Even more active measures have their clerical champions. The late British Methodist clergyman Leslie Weatherhead rejected the idea that death should be left to God. "We do not leave birth to God," he observed. "We space births. We prevent births. We arrange births. Man should learn to become the lord of death as well as the master of birth." At the very least, argue some clerics, the state should stay out of the way. "The Missouri decision severs family ties," states a brief by the Evangelical Lutheran Church in America, referring to the ruling against the Cruzans, "by substituting the moral and religious judgment of the state for that of the person."
There is some irony here: the Evangelical Lutherans argue for a family's right to privacy, while the state of Missouri promotes the "sanctity of life." Yet the notion that life is sacred, and worthy of the state's protection, is embedded throughout the American legal tradition, right alongside the protection of individual liberty. When the two rights are at odds, the debates grow fierce. There are specific circumstances in which a society permits the intentional taking of life: in war, in self-defense, as punishment for a heinous crime. The Cruzan case raises the question of whether personal choice and great suffering, by either patients or their families, should join that set of circumstances.

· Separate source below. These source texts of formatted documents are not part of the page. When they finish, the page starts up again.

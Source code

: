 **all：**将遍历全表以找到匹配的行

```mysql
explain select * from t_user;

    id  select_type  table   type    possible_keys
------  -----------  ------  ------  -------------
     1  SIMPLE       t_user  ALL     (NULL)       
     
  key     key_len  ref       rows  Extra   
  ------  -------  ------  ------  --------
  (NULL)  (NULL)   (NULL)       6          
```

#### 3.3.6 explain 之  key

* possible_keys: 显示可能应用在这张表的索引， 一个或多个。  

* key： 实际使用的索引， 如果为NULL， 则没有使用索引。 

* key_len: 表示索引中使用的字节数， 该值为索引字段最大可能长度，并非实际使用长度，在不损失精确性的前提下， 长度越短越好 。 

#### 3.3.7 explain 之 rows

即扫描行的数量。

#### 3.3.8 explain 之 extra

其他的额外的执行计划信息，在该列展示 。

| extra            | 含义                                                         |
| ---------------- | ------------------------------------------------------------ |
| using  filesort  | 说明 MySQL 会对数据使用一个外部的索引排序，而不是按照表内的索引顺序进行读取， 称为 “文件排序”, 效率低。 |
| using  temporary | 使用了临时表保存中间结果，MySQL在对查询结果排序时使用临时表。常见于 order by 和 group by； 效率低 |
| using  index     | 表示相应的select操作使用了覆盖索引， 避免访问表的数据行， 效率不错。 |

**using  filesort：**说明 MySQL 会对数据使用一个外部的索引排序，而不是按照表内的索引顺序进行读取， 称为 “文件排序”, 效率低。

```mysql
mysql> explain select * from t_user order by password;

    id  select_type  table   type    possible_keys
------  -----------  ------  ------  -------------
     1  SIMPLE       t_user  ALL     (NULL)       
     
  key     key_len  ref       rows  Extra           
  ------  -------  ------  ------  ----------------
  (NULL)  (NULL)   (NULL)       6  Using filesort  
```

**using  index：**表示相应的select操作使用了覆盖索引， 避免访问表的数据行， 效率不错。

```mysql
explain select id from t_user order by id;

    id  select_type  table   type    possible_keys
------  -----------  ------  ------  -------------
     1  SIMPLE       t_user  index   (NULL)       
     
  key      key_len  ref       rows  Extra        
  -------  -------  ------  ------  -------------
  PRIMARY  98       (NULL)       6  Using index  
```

Up until now the legal debate on the right to die has been wildly confused. If a car crashes on the George Washington Bridge and the driver is left comatose, his fate in court may depend on whether the ambulance takes him to New Jersey or New York. In New Jersey his family would probably be able to tell a hospital committee to stop life support. New York State's law is stricter, and without a living will the family would have to prove in court that the driver had left "clear and convincing evidence" that he would not want to be maintained by a machine.